**Work task:**
Copy exactly the lines of the records below, and only those lines, beginning with the line that contains "servers in Europe." and ending with the line that contains "## Agent webchat".

**Entries shown:**
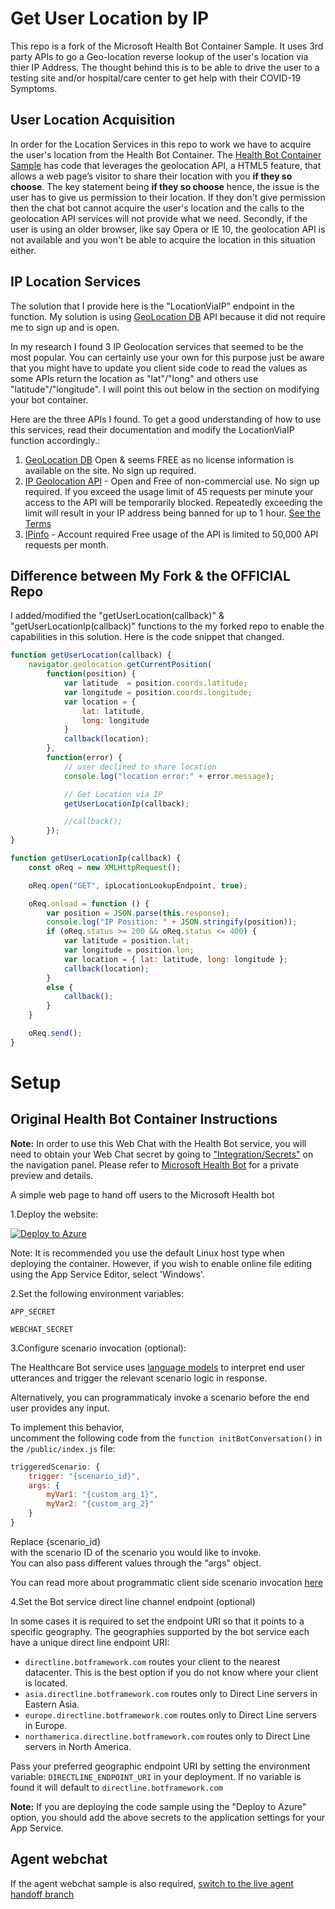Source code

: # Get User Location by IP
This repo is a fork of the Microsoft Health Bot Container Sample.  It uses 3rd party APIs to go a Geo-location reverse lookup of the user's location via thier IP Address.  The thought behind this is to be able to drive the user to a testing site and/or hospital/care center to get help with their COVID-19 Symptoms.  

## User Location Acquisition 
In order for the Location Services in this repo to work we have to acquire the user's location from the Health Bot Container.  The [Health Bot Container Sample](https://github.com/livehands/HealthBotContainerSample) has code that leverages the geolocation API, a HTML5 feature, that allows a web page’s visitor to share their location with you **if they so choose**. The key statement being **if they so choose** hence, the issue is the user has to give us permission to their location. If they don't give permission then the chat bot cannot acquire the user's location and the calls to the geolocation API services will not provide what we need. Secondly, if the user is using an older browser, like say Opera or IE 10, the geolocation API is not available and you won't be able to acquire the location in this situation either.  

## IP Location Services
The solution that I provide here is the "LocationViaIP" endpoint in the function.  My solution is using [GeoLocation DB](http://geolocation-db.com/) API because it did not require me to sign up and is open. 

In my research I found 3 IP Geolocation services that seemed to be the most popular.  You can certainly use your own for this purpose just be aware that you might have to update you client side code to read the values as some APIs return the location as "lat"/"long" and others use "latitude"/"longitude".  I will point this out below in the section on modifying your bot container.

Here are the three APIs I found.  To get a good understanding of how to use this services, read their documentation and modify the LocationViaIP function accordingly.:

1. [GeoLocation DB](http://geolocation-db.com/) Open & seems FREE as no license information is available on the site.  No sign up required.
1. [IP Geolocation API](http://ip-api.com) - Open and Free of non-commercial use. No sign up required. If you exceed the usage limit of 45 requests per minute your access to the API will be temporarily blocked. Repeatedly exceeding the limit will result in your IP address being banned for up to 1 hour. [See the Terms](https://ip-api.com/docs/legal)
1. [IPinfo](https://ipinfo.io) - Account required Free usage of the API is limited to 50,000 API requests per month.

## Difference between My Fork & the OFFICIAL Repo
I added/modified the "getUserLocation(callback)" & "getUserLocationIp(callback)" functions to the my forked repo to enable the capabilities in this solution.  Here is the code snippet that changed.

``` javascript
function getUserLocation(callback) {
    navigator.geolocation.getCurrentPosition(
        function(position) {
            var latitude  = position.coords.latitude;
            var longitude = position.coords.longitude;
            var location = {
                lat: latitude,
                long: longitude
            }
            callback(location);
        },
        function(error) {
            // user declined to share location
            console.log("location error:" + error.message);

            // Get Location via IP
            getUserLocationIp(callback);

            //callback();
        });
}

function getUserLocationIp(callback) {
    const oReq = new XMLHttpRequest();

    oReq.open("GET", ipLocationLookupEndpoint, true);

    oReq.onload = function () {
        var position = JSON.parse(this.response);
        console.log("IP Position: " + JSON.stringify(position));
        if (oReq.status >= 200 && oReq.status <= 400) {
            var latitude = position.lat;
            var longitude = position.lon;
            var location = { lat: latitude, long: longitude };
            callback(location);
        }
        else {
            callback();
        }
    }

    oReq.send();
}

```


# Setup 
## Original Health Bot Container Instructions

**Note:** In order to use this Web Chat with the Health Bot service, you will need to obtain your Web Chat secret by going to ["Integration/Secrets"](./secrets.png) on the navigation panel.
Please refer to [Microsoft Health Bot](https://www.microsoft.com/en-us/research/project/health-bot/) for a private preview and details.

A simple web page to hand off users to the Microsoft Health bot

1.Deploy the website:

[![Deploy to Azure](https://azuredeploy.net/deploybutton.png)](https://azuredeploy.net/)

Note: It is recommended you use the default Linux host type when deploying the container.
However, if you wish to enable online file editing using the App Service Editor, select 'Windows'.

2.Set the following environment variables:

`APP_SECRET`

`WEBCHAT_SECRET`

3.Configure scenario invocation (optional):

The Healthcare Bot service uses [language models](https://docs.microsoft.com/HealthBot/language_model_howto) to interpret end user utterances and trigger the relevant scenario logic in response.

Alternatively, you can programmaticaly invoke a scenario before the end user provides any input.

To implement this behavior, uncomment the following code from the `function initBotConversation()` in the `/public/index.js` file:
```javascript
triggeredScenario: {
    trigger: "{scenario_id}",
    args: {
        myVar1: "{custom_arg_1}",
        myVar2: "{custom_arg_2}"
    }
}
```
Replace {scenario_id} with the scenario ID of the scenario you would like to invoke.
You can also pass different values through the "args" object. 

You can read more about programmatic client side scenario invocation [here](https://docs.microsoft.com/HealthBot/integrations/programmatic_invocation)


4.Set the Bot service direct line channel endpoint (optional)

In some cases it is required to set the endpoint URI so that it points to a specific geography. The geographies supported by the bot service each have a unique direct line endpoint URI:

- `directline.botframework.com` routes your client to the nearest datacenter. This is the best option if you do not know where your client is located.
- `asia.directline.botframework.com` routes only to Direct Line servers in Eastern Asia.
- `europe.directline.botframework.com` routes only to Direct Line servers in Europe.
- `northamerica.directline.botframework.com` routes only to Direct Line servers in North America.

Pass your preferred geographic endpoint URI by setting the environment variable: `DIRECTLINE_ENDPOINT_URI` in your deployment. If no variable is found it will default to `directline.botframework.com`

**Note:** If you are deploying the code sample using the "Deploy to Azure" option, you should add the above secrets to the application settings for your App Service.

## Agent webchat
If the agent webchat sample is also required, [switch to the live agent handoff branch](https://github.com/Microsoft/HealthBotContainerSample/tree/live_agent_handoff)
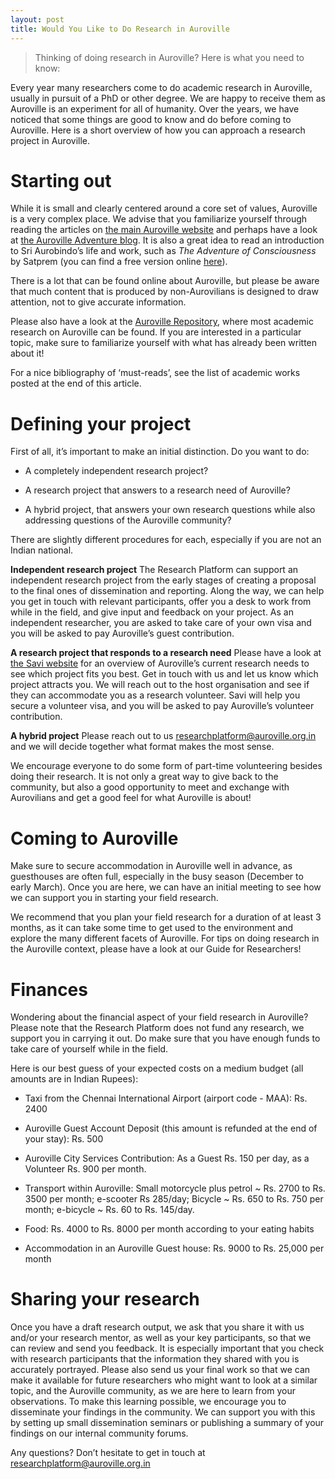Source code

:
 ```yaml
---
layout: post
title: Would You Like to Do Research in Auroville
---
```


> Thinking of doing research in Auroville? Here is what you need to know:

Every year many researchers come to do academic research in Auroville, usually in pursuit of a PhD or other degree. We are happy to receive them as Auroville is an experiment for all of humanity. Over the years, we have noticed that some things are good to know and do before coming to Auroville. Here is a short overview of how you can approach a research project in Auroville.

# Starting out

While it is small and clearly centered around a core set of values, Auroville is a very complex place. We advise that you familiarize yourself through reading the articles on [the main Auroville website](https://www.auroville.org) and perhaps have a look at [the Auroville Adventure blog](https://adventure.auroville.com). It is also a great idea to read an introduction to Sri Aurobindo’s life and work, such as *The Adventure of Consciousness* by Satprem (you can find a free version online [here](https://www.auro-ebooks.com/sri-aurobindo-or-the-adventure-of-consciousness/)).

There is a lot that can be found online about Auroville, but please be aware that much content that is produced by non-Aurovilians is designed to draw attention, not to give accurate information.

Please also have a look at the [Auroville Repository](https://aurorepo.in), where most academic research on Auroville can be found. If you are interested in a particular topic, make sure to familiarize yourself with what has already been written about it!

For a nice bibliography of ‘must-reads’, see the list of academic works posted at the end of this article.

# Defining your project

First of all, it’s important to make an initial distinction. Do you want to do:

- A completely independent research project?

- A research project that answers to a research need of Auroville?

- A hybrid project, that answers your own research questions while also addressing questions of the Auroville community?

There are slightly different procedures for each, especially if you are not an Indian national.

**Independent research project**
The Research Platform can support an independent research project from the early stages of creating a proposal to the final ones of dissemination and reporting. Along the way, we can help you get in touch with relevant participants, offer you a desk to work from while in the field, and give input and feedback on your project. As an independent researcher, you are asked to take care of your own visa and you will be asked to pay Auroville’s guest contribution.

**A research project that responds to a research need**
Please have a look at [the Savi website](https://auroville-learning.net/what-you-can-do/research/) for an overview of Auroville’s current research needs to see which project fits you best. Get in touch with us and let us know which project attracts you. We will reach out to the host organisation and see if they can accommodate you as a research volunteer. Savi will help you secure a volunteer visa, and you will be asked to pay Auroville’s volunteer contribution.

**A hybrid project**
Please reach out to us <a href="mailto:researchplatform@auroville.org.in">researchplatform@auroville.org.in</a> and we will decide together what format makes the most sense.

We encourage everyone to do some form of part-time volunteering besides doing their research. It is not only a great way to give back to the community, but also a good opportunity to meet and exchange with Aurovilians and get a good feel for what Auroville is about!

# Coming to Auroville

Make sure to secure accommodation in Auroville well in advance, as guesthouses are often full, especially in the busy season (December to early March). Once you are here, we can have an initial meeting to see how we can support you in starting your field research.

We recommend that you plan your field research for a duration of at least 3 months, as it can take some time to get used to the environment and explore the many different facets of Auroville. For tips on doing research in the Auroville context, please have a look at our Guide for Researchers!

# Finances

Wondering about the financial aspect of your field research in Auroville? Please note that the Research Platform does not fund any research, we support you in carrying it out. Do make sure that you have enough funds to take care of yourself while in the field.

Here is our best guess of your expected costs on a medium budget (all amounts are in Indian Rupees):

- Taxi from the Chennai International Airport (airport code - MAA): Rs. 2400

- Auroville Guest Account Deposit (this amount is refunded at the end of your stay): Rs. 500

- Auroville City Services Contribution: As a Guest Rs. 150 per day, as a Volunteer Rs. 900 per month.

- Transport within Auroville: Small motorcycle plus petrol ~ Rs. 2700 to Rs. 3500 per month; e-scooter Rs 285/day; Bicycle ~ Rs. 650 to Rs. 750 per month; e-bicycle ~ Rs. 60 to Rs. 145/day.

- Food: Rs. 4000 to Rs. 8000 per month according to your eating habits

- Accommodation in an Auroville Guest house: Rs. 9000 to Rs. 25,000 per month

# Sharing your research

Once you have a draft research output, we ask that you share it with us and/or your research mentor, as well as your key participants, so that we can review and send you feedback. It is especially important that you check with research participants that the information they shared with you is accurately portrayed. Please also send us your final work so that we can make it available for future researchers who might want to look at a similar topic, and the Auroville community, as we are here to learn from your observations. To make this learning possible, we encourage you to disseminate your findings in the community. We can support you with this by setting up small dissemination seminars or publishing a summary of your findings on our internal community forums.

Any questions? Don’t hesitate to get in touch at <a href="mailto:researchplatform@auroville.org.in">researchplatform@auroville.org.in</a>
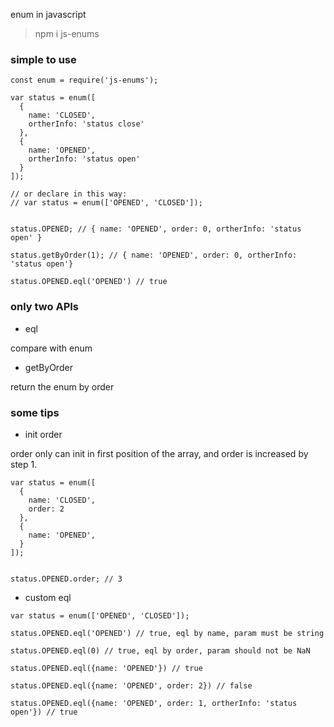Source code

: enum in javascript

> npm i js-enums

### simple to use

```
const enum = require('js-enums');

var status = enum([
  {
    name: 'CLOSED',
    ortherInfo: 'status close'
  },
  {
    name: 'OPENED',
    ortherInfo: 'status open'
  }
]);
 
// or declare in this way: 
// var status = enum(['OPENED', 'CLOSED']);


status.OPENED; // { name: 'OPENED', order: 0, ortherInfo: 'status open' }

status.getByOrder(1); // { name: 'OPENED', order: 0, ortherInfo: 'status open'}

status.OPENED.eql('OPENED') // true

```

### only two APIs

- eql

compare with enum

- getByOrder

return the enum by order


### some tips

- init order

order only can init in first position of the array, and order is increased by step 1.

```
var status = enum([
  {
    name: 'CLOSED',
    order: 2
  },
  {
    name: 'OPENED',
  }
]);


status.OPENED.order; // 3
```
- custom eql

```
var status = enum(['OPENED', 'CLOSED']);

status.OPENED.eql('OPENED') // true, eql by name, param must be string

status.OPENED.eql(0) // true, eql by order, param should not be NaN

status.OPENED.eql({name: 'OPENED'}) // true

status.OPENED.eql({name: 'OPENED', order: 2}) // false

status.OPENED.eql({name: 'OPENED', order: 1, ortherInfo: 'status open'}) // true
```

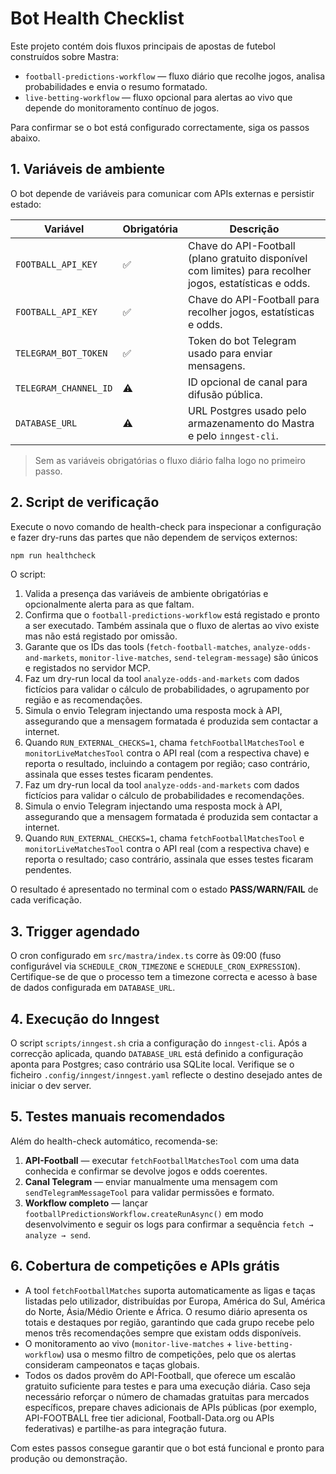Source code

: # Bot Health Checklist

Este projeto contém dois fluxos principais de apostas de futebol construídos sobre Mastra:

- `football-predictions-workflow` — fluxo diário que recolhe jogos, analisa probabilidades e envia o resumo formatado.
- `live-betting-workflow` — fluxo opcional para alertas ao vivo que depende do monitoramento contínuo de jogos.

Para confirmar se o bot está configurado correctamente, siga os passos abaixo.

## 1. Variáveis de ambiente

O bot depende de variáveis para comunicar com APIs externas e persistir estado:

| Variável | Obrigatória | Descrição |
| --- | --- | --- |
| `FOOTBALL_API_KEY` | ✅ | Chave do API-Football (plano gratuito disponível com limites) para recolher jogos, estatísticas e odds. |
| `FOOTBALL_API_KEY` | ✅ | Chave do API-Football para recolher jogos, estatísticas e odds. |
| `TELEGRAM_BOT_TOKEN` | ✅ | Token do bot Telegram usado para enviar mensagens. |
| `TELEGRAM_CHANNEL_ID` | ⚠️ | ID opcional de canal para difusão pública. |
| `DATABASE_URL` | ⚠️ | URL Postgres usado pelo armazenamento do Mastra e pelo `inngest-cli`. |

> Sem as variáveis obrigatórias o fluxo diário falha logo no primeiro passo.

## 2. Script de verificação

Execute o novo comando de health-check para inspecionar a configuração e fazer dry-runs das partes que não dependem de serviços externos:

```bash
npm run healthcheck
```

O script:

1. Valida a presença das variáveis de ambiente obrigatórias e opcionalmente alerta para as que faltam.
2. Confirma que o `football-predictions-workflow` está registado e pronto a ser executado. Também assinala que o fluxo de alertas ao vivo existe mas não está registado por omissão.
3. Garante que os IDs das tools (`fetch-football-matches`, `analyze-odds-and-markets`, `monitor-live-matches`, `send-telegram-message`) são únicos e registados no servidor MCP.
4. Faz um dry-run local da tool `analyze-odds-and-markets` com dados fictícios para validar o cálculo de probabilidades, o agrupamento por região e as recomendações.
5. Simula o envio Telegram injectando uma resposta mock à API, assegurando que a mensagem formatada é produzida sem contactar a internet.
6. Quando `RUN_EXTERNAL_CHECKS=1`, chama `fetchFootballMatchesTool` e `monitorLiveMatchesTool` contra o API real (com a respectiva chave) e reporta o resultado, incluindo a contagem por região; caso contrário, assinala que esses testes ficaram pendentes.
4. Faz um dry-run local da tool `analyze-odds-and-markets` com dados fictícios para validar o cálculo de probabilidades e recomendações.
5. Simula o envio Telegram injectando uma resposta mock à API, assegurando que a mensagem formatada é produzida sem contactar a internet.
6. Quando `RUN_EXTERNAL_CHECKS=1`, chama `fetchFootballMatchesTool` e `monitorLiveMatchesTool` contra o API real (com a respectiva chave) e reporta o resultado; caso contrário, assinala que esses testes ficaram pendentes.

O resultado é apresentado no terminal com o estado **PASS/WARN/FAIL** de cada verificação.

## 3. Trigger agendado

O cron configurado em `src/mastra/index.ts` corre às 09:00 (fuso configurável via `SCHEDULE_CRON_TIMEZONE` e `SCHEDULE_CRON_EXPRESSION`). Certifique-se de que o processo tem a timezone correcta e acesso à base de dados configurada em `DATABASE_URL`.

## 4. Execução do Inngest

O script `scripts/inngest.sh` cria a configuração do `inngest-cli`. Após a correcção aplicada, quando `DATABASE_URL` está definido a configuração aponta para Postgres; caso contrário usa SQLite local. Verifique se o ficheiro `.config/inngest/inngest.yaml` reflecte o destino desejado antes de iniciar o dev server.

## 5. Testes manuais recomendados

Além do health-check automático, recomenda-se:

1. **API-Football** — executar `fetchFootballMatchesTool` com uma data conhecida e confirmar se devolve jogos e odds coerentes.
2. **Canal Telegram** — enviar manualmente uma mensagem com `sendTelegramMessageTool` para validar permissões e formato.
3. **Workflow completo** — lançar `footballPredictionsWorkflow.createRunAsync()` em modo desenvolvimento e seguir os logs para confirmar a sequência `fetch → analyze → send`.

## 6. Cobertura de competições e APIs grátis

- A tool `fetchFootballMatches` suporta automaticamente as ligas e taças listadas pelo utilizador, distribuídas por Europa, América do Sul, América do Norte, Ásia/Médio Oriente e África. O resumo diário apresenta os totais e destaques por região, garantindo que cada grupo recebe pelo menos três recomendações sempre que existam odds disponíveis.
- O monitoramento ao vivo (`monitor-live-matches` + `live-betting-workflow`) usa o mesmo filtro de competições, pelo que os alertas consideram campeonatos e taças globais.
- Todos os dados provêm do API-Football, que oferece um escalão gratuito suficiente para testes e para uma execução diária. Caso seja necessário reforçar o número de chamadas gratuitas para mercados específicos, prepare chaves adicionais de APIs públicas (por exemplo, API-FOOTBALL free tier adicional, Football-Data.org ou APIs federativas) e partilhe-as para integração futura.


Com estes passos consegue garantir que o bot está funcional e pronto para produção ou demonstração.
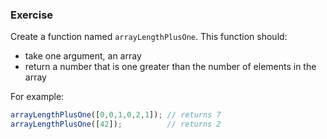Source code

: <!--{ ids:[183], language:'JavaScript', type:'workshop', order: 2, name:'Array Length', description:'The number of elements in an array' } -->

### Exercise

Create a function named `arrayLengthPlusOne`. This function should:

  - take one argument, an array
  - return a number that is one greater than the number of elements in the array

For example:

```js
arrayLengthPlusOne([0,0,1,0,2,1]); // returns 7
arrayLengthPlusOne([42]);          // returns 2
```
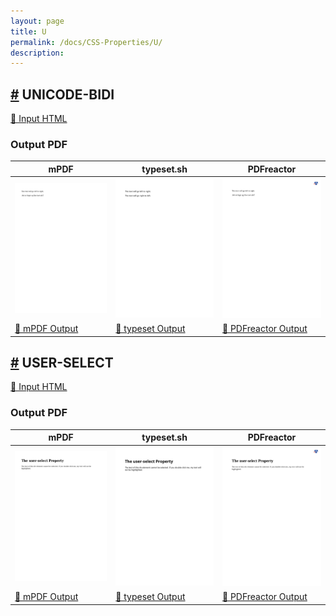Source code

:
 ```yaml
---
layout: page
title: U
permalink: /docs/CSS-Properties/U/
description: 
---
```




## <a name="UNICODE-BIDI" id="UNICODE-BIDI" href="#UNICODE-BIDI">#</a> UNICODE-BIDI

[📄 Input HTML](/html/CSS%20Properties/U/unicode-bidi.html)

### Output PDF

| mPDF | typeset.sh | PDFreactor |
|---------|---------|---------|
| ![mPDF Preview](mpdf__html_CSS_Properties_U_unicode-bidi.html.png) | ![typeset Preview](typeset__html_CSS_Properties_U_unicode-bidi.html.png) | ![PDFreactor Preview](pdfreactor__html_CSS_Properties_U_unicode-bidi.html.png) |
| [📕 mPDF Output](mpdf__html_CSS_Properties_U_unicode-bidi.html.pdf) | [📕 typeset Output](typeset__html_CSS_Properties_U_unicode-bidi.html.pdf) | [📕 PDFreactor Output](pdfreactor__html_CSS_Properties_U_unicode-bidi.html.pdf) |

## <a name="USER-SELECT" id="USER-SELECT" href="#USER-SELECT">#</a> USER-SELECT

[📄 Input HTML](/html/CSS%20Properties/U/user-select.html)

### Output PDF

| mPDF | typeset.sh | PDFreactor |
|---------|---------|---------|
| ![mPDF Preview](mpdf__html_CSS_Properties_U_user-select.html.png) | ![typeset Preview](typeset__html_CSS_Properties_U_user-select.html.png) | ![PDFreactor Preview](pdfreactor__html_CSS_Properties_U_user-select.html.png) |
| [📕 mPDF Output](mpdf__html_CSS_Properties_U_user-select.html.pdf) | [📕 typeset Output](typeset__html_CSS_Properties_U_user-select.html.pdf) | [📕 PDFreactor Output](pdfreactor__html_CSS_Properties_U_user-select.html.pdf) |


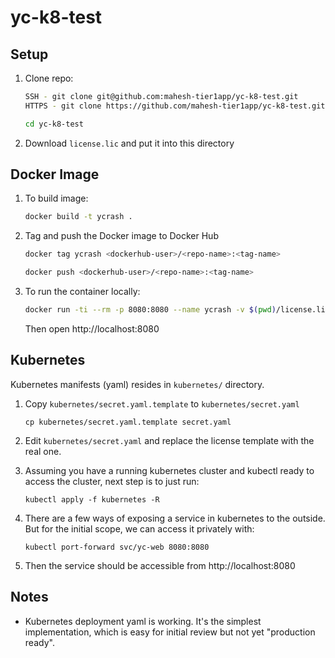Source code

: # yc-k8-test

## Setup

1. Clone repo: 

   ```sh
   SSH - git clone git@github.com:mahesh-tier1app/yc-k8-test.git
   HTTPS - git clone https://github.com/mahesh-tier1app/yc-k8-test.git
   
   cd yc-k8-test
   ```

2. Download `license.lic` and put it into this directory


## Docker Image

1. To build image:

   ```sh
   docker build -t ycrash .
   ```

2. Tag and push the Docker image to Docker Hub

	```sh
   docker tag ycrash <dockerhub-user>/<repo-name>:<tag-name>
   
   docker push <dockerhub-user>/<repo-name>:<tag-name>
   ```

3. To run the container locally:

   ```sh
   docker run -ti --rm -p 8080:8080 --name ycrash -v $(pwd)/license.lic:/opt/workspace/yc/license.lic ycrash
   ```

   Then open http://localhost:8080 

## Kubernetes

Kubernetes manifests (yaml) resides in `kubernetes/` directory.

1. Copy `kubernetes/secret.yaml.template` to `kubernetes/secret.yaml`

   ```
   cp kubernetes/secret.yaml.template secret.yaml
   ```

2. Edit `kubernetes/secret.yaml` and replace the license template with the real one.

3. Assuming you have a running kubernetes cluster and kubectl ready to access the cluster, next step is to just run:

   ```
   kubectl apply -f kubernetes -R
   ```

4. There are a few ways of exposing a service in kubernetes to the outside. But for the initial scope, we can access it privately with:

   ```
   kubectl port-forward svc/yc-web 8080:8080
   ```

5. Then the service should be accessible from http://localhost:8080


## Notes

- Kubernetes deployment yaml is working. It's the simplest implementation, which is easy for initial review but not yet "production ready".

**The completed task:**
- `europe.directline.botframework.com` routes only to Direct Line servers in Europe.
- `northamerica.directline.botframework.com` routes only to Direct Line servers in North America.

Pass your preferred geographic endpoint URI by setting the environment variable: `DIRECTLINE_ENDPOINT_URI` in your deployment. If no variable is found it will default to `directline.botframework.com`

**Note:** If you are deploying the code sample using the "Deploy to Azure" option, you should add the above secrets to the application settings for your App Service.

## Agent webchat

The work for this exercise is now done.